Data extracted from a collection

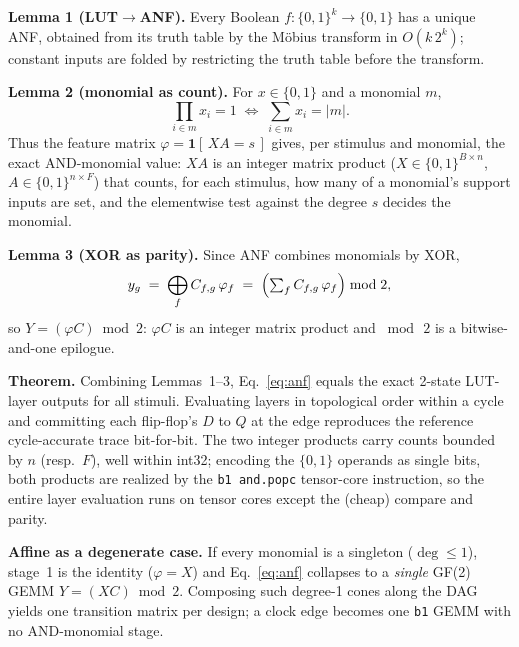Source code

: \documentclass[sigconf]{acmart}
\newcommand{\mmapopc}{\texttt{and.popc}}
\begin{document}
\textbf{Lemma 1 (LUT$\rightarrow$ANF).} Every Boolean $f:\{0,1\}^k\!\to\!\{0,1\}$ has a unique
ANF, obtained from its truth table by the M\"obius transform in $O(k\,2^k)$; constant inputs are
folded by restricting the truth table before the transform.

\textbf{Lemma 2 (monomial as count).} For $x\in\{0,1\}$ and a monomial $m$,
\begin{equation}
\prod_{i\in m} x_i = 1 \;\Longleftrightarrow\; \sum_{i\in m} x_i = |m| .
\label{eq:count}
\end{equation}
Thus the feature matrix $\varphi=\mathbf{1}[\,XA=s\,]$ gives, per stimulus and monomial, the exact
AND-monomial value: $XA$ is an integer matrix product ($X\!\in\!\{0,1\}^{B\times n}$,
$A\!\in\!\{0,1\}^{n\times F}$) that counts, for each stimulus, how many of a monomial's support
inputs are set, and the elementwise test against the degree $s$ decides the monomial.

\textbf{Lemma 3 (XOR as parity).} Since ANF combines monomials by XOR,
\begin{equation}
y_g \;=\; \bigoplus_{f} C_{f,g}\,\varphi_f \;=\; \Bigl(\textstyle\sum_{f} C_{f,g}\,\varphi_f\Bigr)
\bmod 2 ,
\label{eq:parity}
\end{equation}
so $Y=(\varphi C)\bmod 2$: $\varphi C$ is an integer matrix product and $\bmod\,2$ is a
bitwise-and-one epilogue.

\textbf{Theorem.} Combining Lemmas~1--3, Eq.~\eqref{eq:anf} equals the exact 2-state LUT-layer
outputs for all stimuli. Evaluating layers in topological order within a cycle and committing
each flip-flop's $D$ to $Q$ at the edge reproduces the reference cycle-accurate trace
bit-for-bit. The two integer products carry counts bounded by $n$ (resp.\ $F$), well within
int32; encoding the $\{0,1\}$ operands as single bits, both products are realized by the
\texttt{b1 \mmapopc} tensor-core instruction, so the entire layer evaluation runs on tensor
cores except the (cheap) compare and parity.

\textbf{Affine as a degenerate case.} If every monomial is a singleton ($\deg\le 1$), stage~1 is
the identity ($\varphi=X$) and Eq.~\eqref{eq:anf} collapses to a \emph{single} GF(2) GEMM
$Y=(XC)\bmod2$. Composing such degree-1 cones along the DAG yields one transition matrix per
design; a clock edge becomes one \texttt{b1} GEMM with no AND-monomial stage.
\end{document}
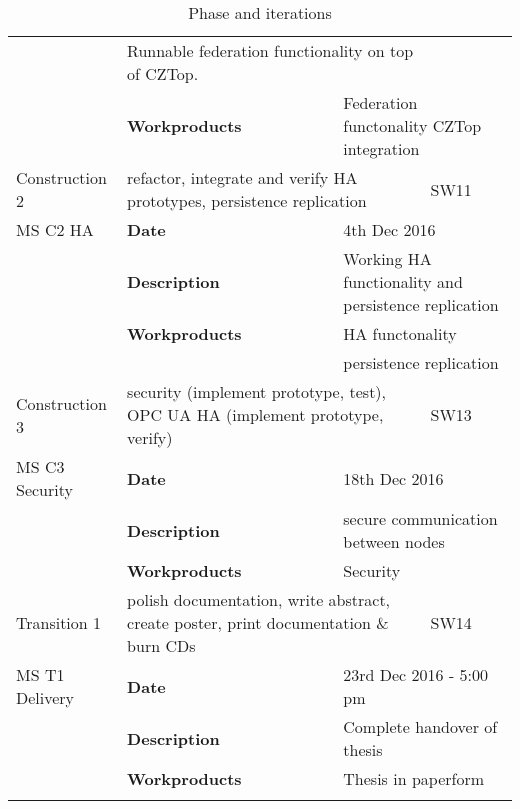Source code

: \begin{center}
\begin{longtable}{|p{25mm}|p{25mm} p{45mm}|p{10mm}|}
		& \multicolumn{2}{l|}{Runnable federation functionality on top of CZTop.} \\
		& \textbf{Workproducts}
		& \multicolumn{2}{l|}{Federation functonality CZTop integration} \\ \hline
	Construction 2
		& \multicolumn{2}{p{70mm}|}{refactor, integrate and verify HA prototypes, persistence replication}
		& SW11 \\ \hline
	MS C2 HA
		& \textbf{Date}
		& \multicolumn{2}{l|}{4th Dec 2016} \\
		& \textbf{Description}
		& \multicolumn{2}{l|}{Working HA functionality and persistence replication} \\
		& \textbf{Workproducts}
		& \multicolumn{2}{l|}{HA functonality} \\
		& & \multicolumn{2}{l|}{persistence replication} \\ \hline
	Construction 3
		& \multicolumn{2}{p{70mm}|}{security (implement prototype, test), OPC UA HA (implement prototype, verify)}
		& SW13 \\ \hline
	MS C3 Security
		& \textbf{Date}
		& \multicolumn{2}{l|}{18th Dec 2016} \\
		& \textbf{Description}
		& \multicolumn{2}{l|}{secure communication between nodes} \\
		& \textbf{Workproducts}
		& \multicolumn{2}{l|}{Security} \\ \hline
	Transition 1
		& \multicolumn{2}{p{70mm}|}{polish documentation, write abstract, create poster, print documentation \& burn CDs}
		& SW14 \\ \hline
	MS T1 Delivery
		& \textbf{Date}
		& \multicolumn{2}{l|}{23rd Dec 2016 - 5:00 pm} \\
		& \textbf{Description}
		& \multicolumn{2}{l|}{Complete handover of thesis} \\
		& \textbf{Workproducts}
		& \multicolumn{2}{l|}{Thesis in paperform} \\ \hline

   \caption{Phase and iterations} \label{tab:phases}
   \end{longtable}
\end{center}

Work request:
Would you output the data exactly, without any of its images?

Result:
Source code

: \documentclass[sigconf]{acmart}
\newcommand{\mmapopc}{\texttt{and.popc}}
\begin{document}
\textbf{Lemma 1 (LUT$\rightarrow$ANF).} Every Boolean $f:\{0,1\}^k\!\to\!\{0,1\}$ has a unique
ANF, obtained from its truth table by the M\"obius transform in $O(k\,2^k)$; constant inputs are
folded by restricting the truth table before the transform.

\textbf{Lemma 2 (monomial as count).} For $x\in\{0,1\}$ and a monomial $m$,
\begin{equation}
\prod_{i\in m} x_i = 1 \;\Longleftrightarrow\; \sum_{i\in m} x_i = |m| .
\label{eq:count}
\end{equation}
Thus the feature matrix $\varphi=\mathbf{1}[\,XA=s\,]$ gives, per stimulus and monomial, the exact
AND-monomial value: $XA$ is an integer matrix product ($X\!\in\!\{0,1\}^{B\times n}$,
$A\!\in\!\{0,1\}^{n\times F}$) that counts, for each stimulus, how many of a monomial's support
inputs are set, and the elementwise test against the degree $s$ decides the monomial.

\textbf{Lemma 3 (XOR as parity).} Since ANF combines monomials by XOR,
\begin{equation}
y_g \;=\; \bigoplus_{f} C_{f,g}\,\varphi_f \;=\; \Bigl(\textstyle\sum_{f} C_{f,g}\,\varphi_f\Bigr)
\bmod 2 ,
\label{eq:parity}
\end{equation}
so $Y=(\varphi C)\bmod 2$: $\varphi C$ is an integer matrix product and $\bmod\,2$ is a
bitwise-and-one epilogue.

\textbf{Theorem.} Combining Lemmas~1--3, Eq.~\eqref{eq:anf} equals the exact 2-state LUT-layer
outputs for all stimuli. Evaluating layers in topological order within a cycle and committing
each flip-flop's $D$ to $Q$ at the edge reproduces the reference cycle-accurate trace
bit-for-bit. The two integer products carry counts bounded by $n$ (resp.\ $F$), well within
int32; encoding the $\{0,1\}$ operands as single bits, both products are realized by the
\texttt{b1 \mmapopc} tensor-core instruction, so the entire layer evaluation runs on tensor
cores except the (cheap) compare and parity.

\textbf{Affine as a degenerate case.} If every monomial is a singleton ($\deg\le 1$), stage~1 is
the identity ($\varphi=X$) and Eq.~\eqref{eq:anf} collapses to a \emph{single} GF(2) GEMM
$Y=(XC)\bmod2$. Composing such degree-1 cones along the DAG yields one transition matrix per
design; a clock edge becomes one \texttt{b1} GEMM with no AND-monomial stage.
\end{document}
Source code

: \begin{center}
\begin{longtable}{|p{25mm}|p{25mm} p{45mm}|p{10mm}|}
		& \multicolumn{2}{l|}{Runnable federation functionality on top of CZTop.} \\
		& \textbf{Workproducts}
		& \multicolumn{2}{l|}{Federation functonality CZTop integration} \\ \hline
	Construction 2
		& \multicolumn{2}{p{70mm}|}{refactor, integrate and verify HA prototypes, persistence replication}
		& SW11 \\ \hline
	MS C2 HA
		& \textbf{Date}
		& \multicolumn{2}{l|}{4th Dec 2016} \\
		& \textbf{Description}
		& \multicolumn{2}{l|}{Working HA functionality and persistence replication} \\
		& \textbf{Workproducts}
		& \multicolumn{2}{l|}{HA functonality} \\
		& & \multicolumn{2}{l|}{persistence replication} \\ \hline
	Construction 3
		& \multicolumn{2}{p{70mm}|}{security (implement prototype, test), OPC UA HA (implement prototype, verify)}
		& SW13 \\ \hline
	MS C3 Security
		& \textbf{Date}
		& \multicolumn{2}{l|}{18th Dec 2016} \\
		& \textbf{Description}
		& \multicolumn{2}{l|}{secure communication between nodes} \\
		& \textbf{Workproducts}
		& \multicolumn{2}{l|}{Security} \\ \hline
	Transition 1
		& \multicolumn{2}{p{70mm}|}{polish documentation, write abstract, create poster, print documentation \& burn CDs}
		& SW14 \\ \hline
	MS T1 Delivery
		& \textbf{Date}
		& \multicolumn{2}{l|}{23rd Dec 2016 - 5:00 pm} \\
		& \textbf{Description}
		& \multicolumn{2}{l|}{Complete handover of thesis} \\
		& \textbf{Workproducts}
		& \multicolumn{2}{l|}{Thesis in paperform} \\ \hline

   \caption{Phase and iterations} \label{tab:phases}
   \end{longtable}
\end{center}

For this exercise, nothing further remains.